Charge barriers in the kidney elimination of engineered nanoparticles

The renal elimination pathway is increasingly harnessed to reduce nonspecific accumulation of engineered nanoparticles within the body and expedite their clinical applications. While the size of nanoparticles is recognized as crucial for their passive filtration through the glomerulus due to its limited pore size, the influence of nanoparticle charge on their transport and interactions within the kidneys remains largely elusive. Herein, we report that the proximal tubule and peritubular capillary, rather than the glomerulus, serve as primary charge barriers to the transport of charged nanoparticles within the kidney. Employing a series of ultrasmall, renal-clearable gold nanoparticles (AuNPs) with precisely engineered surface charge characteristics as multimodal imaging agents, we have tracked their distribution and retention across various kidney components following intravenous administration. Our results reveal that retention in the proximal tubules is governed not by the nanoparticle's zeta-potential, but by direct Coulombic interactions between the positively charged surface ligands of the AuNPs and the negatively charged microvilli of proximal tubules. However, further enhancing these interactions leads to increased binding of the positively charged AuNPs to the peritubular capillaries during the initial phase of elimination, subsequently facilitating their slow passage through the glomeruli and interaction with tubular components in a charge-selective manner. By identifying these two critical charge-dependent barriers in the renal transport of nanoparticles, our findings offer a fundamental insight for the design of renal nanomedicines tailored for selective targeting within the kidney, laying down a foundation for developing targeting renal nanomedicines for future kidney disease management in the clinics.

Tuning the In Vivo Transport of Anticancer Drugs Using Renal-Clearable Gold Nanoparticles.

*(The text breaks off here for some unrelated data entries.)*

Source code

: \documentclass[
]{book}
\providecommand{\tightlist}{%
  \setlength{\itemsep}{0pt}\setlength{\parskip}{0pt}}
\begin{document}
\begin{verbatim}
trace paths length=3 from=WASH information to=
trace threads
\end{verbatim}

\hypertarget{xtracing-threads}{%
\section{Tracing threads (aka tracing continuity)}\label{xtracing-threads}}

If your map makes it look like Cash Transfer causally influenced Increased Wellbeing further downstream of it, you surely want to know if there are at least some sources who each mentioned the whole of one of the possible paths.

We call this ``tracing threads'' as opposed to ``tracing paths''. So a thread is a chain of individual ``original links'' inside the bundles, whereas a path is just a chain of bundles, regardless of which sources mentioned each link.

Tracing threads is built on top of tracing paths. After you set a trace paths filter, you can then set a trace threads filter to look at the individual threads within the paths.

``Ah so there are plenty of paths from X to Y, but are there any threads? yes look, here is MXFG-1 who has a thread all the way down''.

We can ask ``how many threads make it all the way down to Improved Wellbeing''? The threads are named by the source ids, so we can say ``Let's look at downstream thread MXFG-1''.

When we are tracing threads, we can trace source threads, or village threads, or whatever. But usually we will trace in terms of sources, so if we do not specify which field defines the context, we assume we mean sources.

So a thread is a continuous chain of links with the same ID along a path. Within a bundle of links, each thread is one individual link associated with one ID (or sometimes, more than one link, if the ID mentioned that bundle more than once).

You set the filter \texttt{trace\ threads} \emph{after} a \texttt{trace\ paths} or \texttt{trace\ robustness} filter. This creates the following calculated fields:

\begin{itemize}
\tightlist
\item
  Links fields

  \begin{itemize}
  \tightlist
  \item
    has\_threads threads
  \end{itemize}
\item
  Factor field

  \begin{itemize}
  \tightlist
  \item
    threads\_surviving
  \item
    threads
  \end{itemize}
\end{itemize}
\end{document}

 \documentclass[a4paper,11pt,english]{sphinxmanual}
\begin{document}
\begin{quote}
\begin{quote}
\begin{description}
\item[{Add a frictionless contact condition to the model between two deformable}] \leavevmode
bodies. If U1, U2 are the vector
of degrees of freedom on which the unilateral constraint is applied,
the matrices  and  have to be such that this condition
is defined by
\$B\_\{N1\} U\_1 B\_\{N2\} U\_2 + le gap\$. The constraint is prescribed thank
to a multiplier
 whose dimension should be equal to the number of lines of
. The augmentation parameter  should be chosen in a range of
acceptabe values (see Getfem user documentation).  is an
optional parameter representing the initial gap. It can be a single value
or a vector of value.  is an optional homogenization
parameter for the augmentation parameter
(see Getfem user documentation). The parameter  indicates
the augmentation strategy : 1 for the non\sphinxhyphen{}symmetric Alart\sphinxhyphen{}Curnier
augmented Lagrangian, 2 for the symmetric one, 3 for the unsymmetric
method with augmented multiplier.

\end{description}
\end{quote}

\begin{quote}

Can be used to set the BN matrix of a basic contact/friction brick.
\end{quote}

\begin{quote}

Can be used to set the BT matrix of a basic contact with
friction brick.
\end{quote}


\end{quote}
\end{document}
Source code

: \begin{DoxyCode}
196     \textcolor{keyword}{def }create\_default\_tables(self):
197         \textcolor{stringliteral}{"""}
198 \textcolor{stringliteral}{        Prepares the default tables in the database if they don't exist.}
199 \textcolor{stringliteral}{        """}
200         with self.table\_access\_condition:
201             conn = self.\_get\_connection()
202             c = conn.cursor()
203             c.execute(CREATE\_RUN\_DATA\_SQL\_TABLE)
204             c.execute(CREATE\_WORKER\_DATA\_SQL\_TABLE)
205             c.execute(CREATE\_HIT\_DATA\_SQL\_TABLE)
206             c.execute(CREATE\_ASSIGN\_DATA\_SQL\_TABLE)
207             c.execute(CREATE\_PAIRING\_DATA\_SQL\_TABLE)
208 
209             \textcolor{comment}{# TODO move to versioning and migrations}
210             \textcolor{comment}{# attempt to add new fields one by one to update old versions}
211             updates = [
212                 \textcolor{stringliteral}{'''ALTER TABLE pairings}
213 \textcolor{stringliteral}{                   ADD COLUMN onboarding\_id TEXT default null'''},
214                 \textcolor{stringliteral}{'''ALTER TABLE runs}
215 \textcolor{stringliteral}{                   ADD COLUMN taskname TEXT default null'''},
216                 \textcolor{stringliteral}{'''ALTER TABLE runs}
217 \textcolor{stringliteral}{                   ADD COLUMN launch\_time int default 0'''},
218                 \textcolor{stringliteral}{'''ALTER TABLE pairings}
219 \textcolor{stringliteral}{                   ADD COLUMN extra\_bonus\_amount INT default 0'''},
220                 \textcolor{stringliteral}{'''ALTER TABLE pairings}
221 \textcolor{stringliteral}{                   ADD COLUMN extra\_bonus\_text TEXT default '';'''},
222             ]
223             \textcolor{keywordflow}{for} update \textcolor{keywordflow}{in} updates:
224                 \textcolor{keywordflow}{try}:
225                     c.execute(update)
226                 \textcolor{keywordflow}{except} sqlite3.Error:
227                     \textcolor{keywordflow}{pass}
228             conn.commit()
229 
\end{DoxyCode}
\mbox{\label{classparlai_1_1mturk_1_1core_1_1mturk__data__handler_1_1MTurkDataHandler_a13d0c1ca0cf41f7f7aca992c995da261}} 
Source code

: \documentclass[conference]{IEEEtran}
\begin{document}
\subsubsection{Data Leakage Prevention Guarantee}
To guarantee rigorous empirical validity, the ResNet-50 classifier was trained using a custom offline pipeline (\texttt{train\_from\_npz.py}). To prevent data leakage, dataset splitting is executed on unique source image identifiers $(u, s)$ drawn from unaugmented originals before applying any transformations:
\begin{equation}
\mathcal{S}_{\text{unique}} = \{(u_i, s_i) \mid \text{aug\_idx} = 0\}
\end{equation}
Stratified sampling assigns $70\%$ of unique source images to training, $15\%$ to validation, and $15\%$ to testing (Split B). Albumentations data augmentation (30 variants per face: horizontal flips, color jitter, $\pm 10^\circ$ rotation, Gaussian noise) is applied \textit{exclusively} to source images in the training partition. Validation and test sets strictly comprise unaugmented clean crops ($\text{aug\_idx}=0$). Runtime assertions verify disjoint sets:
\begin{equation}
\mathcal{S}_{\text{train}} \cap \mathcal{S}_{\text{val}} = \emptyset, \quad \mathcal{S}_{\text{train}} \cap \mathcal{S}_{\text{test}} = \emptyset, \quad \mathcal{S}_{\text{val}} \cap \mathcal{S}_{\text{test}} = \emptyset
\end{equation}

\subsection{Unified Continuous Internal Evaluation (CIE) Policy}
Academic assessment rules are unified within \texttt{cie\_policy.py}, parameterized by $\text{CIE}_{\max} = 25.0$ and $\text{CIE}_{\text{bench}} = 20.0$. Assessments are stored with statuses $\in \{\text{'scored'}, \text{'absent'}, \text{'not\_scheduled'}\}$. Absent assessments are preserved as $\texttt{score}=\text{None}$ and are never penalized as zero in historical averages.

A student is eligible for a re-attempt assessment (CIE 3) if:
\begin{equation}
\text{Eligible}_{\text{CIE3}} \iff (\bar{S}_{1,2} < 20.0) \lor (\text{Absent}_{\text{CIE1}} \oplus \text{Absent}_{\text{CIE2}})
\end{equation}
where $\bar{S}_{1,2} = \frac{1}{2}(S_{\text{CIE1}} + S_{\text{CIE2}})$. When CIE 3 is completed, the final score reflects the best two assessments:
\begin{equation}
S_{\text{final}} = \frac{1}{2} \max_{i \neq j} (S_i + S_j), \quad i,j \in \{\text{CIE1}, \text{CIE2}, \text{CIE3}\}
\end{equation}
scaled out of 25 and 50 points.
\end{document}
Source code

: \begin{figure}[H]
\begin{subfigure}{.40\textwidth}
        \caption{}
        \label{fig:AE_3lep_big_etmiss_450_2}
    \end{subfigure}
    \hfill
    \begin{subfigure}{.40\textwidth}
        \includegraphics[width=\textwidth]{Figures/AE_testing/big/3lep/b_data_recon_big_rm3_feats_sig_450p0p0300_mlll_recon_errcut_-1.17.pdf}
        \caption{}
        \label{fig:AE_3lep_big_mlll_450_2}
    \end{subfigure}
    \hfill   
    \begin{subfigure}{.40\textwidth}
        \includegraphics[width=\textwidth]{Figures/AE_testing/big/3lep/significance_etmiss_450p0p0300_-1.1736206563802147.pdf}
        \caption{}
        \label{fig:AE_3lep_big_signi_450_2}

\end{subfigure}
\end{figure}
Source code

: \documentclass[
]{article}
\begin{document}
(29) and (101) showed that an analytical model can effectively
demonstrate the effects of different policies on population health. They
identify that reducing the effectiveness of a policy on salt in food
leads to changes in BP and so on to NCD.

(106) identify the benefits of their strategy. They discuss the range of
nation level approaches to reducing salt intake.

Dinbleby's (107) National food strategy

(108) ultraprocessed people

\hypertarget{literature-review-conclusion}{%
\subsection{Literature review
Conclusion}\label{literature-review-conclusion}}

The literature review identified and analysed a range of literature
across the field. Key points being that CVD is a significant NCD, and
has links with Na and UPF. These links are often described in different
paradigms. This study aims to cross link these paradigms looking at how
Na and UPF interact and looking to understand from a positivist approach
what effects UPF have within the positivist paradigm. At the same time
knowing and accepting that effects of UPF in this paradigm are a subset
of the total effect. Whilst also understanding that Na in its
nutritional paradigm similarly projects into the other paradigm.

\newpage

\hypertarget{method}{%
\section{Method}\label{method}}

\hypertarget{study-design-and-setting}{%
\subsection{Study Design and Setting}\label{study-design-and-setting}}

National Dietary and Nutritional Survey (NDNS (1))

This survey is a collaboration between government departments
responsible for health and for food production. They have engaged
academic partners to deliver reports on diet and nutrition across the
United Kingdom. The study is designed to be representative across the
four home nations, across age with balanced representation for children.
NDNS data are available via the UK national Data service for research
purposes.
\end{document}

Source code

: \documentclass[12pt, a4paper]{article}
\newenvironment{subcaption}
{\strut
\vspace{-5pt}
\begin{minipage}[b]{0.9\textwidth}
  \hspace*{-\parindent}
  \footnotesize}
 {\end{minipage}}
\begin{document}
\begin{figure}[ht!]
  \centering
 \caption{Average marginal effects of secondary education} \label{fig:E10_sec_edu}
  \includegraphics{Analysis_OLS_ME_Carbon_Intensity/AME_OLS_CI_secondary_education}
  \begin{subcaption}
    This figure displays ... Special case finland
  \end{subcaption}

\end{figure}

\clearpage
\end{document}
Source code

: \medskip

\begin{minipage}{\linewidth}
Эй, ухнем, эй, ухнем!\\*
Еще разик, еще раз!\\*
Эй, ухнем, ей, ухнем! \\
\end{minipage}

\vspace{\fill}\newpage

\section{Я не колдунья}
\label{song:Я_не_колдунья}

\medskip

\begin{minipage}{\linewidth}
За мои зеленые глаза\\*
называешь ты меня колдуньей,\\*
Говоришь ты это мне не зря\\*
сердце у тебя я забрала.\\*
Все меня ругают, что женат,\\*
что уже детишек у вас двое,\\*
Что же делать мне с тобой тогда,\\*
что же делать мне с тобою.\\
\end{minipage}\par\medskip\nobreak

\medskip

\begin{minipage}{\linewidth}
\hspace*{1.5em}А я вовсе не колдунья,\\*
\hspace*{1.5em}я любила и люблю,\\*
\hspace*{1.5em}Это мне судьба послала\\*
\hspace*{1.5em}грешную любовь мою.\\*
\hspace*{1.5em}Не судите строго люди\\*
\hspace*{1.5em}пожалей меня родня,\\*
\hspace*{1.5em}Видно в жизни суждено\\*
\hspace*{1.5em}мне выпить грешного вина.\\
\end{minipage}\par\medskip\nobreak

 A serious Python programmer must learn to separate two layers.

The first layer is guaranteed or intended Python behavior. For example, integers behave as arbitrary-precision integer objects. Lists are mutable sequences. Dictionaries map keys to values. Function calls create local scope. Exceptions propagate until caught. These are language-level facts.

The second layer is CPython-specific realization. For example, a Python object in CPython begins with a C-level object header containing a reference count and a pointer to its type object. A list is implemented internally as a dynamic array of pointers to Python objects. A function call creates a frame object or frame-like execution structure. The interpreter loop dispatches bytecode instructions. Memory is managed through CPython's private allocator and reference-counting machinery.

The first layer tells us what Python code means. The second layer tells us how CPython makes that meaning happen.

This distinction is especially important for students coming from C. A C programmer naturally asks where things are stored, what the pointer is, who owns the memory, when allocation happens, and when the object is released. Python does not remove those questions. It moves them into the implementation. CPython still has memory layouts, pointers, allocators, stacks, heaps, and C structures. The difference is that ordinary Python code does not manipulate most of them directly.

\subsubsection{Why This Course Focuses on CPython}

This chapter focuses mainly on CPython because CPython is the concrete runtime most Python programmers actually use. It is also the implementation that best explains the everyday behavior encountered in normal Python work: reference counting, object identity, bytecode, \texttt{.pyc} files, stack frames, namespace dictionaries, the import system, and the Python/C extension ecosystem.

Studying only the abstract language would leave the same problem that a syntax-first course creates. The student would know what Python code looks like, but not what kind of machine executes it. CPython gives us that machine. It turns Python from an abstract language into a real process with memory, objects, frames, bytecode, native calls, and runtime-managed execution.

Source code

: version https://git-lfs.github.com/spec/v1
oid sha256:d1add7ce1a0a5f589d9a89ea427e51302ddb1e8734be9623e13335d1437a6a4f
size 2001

Precise control of in vivo transport of anticancer drugs in normal and cancerous tissues with engineered nanoparticles is key to the future success of cancer nanomedicines in clinics. This requires a fundamental understanding of how engineered nanoparticles impact the targeting-clearance and permeation-retention paradoxes in the anticancer-drug delivery. Herein, we systematically investigated how renal-clearable gold nanoparticles (AuNPs) affect the permeation, distribution, and retention of the anticancer drug doxorubicin in both cancerous and normal tissues. Renal-clearable AuNPs retain the advantages of the free drug, including rapid tumor targeting and high tumor vascular permeability. The renal-clearable AuNPs also accelerated body clearance of off-target drug via renal elimination. These results clearly indicate that diverse in vivo transport behaviors of engineered nanoparticles can be used to reconcile long-standing paradoxes in the anticancer drug delivery.